§ **Instructions to follow**
Scan the following material for the string "работодателей" and copy each line in which it appears.

§ **Data supplied**
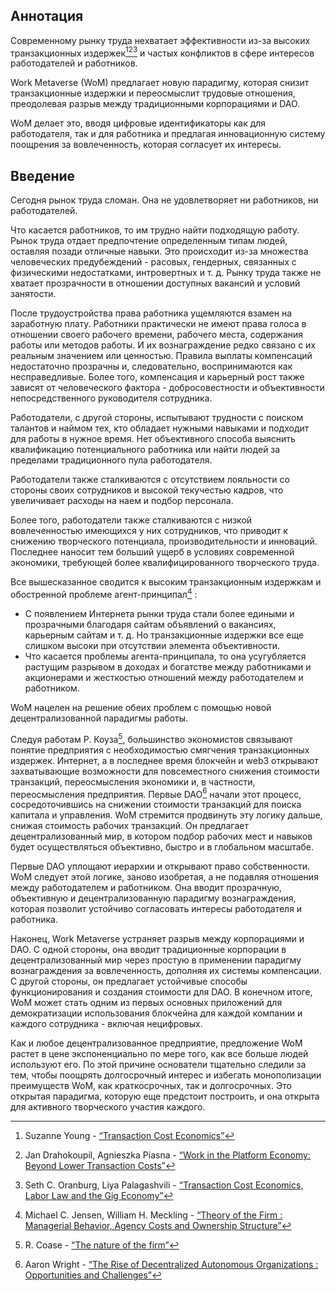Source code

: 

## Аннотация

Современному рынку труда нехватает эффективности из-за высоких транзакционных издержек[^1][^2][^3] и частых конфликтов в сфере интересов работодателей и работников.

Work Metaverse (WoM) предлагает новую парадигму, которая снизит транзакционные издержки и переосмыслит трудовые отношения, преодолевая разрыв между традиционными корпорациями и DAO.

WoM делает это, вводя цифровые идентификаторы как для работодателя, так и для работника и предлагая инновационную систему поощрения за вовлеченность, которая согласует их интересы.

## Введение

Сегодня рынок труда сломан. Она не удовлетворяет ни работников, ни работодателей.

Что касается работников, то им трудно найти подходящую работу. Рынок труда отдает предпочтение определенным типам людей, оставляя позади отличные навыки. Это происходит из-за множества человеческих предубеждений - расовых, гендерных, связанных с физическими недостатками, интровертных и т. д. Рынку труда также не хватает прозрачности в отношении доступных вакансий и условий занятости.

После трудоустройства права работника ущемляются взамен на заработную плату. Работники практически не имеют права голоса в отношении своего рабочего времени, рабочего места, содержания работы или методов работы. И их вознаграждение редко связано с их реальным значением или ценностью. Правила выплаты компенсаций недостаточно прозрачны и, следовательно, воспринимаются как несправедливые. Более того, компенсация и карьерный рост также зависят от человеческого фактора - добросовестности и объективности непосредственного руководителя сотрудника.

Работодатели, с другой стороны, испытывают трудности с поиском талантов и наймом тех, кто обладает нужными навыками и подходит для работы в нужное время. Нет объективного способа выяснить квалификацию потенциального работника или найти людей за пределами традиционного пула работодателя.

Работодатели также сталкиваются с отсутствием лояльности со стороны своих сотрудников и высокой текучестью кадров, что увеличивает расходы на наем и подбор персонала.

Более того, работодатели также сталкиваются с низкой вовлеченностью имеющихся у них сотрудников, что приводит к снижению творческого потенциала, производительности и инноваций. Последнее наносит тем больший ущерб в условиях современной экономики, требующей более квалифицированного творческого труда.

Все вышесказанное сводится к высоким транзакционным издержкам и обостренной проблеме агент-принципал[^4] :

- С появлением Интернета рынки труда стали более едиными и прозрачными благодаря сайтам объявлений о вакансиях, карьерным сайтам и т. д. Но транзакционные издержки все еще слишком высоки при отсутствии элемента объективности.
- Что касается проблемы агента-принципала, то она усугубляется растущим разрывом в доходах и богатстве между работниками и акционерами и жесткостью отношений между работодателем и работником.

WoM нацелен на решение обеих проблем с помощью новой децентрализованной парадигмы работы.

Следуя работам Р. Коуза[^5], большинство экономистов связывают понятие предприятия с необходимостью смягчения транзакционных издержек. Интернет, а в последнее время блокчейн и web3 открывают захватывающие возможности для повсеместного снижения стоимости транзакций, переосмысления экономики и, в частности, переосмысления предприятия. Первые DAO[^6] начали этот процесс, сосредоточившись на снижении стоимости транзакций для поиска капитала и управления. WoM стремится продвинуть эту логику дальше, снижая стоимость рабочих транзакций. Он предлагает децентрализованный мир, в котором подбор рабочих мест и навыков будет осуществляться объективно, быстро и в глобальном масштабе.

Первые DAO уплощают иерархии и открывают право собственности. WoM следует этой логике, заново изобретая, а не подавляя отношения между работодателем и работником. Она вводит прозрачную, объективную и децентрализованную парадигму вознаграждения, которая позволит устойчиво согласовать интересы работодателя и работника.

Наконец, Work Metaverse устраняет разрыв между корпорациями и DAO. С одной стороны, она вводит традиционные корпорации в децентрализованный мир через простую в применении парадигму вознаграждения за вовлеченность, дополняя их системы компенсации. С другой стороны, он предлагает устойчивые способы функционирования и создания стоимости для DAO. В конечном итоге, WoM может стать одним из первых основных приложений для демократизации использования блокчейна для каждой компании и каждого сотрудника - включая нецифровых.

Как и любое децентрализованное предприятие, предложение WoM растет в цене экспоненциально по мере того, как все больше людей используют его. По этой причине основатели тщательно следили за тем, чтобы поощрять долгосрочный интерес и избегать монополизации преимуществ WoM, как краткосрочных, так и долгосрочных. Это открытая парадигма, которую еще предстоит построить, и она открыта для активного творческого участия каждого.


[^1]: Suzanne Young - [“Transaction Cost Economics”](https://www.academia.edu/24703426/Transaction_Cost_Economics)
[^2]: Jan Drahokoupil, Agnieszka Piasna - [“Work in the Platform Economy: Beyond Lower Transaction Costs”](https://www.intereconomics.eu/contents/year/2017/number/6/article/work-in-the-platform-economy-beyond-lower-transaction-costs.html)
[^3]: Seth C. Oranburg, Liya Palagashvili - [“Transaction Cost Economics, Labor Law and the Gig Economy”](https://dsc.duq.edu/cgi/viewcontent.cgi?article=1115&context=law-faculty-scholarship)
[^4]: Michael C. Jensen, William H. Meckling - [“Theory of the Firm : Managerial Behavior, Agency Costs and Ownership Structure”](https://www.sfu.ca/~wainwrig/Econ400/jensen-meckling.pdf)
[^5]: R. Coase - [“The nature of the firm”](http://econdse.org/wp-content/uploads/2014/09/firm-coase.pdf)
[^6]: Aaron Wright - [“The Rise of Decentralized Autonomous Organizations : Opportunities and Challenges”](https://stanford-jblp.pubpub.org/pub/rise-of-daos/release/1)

§ **Exercise response**
Современному рынку труда нехватает эффективности из-за высоких транзакционных издержек[^1][^2][^3] и частых конфликтов в сфере интересов работодателей и работников.
Сегодня рынок труда сломан. Она не удовлетворяет ни работников, ни работодателей.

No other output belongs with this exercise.